Lalu sekonyong-konyong ketika Aira menggeser tatapannya dari pemuda di hadapannya itu, matanya justru menangkap pemandangan yang begitu mengejutkannya dari luar dinding kaca yang menampakkan keadaan jalanan dan orang-orang yang berlalu lalang di luar sana. Namun bukan jalanan ataupun orang-orang yang berlalu lalang di luar sana yang begitu mengejutkannya, tetapi sosok dengan hoodie hitam yang menutupi kepalanya yang berdiri tegap dan menatap lurus kepadanya dari balik dinding kaca tersebut yang membuat Aira terpaku di tempatnya dengan berbagai perasaan yang berkecamuk begitu saja. Perasaan terkejut, tidak percaya, bertanya-tanya dan berbagai perasaan lainnya yang bercampur aduk begitu saja.
Lalu sekonyong-konyong pemuda di seberang mejanya tersebut memutar kepalanya untuk ikut melihat apa yang sebenarnya Aira lihat hingga membuat gadis itu begitu terpaku, sosok dengan hoodie hitam tersebut segera berbalik dan melangkah pergi begitu saja.

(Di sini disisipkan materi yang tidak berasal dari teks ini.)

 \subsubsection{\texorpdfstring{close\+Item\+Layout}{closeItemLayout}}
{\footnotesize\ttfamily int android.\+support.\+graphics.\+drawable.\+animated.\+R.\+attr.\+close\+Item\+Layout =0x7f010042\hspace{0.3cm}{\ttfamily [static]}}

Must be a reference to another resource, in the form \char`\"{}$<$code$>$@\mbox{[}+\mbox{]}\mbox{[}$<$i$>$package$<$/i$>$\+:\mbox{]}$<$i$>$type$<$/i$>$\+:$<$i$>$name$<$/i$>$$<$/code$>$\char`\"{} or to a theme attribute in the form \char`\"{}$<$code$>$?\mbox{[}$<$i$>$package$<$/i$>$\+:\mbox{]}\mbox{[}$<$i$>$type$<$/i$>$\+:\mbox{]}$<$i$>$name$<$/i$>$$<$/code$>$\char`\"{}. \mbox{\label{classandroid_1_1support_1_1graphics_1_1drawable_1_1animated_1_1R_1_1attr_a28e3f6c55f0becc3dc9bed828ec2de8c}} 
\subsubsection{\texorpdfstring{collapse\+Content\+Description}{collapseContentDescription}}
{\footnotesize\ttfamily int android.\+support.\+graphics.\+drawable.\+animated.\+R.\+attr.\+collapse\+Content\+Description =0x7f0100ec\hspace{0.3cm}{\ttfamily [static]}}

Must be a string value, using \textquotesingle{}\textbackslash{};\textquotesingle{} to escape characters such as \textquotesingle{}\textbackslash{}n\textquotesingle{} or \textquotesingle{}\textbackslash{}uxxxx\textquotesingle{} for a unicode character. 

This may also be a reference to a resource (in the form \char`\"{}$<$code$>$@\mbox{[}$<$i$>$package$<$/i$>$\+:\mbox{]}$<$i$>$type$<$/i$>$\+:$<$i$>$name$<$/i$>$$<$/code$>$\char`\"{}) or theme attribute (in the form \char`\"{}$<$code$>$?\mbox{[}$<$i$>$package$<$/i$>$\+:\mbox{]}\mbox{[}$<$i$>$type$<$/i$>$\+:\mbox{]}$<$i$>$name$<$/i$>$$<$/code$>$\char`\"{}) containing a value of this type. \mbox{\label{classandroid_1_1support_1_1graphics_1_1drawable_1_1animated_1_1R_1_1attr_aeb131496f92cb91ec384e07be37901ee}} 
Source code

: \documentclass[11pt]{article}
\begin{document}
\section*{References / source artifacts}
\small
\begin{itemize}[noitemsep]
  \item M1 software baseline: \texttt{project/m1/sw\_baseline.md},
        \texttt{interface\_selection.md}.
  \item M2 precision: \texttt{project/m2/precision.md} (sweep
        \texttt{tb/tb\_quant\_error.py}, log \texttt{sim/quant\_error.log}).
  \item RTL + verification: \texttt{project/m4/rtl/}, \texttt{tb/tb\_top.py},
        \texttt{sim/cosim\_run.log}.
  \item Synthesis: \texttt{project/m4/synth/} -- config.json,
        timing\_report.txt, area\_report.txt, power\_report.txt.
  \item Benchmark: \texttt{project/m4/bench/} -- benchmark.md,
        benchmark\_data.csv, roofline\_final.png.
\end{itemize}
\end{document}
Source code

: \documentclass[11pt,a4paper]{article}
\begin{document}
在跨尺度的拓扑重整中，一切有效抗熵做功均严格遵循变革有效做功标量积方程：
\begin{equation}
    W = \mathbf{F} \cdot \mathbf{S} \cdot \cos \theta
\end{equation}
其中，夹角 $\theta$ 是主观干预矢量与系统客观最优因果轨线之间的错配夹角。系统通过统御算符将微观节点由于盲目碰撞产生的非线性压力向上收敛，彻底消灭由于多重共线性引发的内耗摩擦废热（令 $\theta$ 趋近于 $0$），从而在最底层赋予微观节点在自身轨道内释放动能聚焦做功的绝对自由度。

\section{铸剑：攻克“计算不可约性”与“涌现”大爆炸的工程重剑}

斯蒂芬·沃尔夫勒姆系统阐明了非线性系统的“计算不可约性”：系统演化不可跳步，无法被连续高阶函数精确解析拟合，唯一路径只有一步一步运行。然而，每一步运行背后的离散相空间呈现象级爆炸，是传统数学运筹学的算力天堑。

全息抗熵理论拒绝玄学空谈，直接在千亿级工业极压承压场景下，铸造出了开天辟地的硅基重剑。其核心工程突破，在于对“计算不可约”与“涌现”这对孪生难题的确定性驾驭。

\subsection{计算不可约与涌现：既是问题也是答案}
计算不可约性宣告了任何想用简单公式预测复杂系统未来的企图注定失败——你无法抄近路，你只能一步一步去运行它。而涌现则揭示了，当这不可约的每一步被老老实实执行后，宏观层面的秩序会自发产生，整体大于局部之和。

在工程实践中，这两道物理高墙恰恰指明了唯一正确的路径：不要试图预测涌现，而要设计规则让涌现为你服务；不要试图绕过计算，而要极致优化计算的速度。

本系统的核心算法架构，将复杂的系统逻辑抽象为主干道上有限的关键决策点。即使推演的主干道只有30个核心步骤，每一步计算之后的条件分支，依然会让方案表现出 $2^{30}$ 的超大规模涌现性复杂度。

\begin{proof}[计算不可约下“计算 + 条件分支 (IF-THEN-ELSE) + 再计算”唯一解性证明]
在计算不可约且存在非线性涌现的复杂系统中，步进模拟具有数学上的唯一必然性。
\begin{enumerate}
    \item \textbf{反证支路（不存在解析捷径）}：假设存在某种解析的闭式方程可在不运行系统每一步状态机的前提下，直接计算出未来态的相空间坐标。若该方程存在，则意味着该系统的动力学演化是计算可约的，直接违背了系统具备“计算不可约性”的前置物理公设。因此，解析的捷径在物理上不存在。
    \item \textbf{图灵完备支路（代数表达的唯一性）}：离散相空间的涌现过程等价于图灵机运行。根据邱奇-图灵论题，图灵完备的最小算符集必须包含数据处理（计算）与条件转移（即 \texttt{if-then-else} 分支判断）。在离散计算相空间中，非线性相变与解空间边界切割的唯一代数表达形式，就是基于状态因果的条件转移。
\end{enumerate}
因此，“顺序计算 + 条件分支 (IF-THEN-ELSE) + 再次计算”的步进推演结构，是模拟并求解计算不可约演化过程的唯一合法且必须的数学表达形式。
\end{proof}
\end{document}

Pemuda di hadapan Aira mengernyit ketika ia tidak menemukan apapun atau siapapun di balik dinding kaca tersebut selain orang-orang yang hanya berlalu lalang di luar sana, kemudian pemuda itu kembali berbalik untuk menghadap Aira yang masih terpaku diam di tempatnya dengan sisa-sisa rasa terkejutnya dan berbagai pikiran yang berkecamuk dalam kepalanya.
Arga?
***
To be continued
KAMU SEDANG MEMBACA
ARGARA
Teen FictionArgara, si pemilik mata setajam elang yang menyimpan begitu banyak misteri. Namun di balik sikap dinginnya, satu hal yang tidak akan pernah orang lain ketahui, bahwa, Arga tidak pernah egois ketika ia telah benar-benar mencintai satu orang, ia akan...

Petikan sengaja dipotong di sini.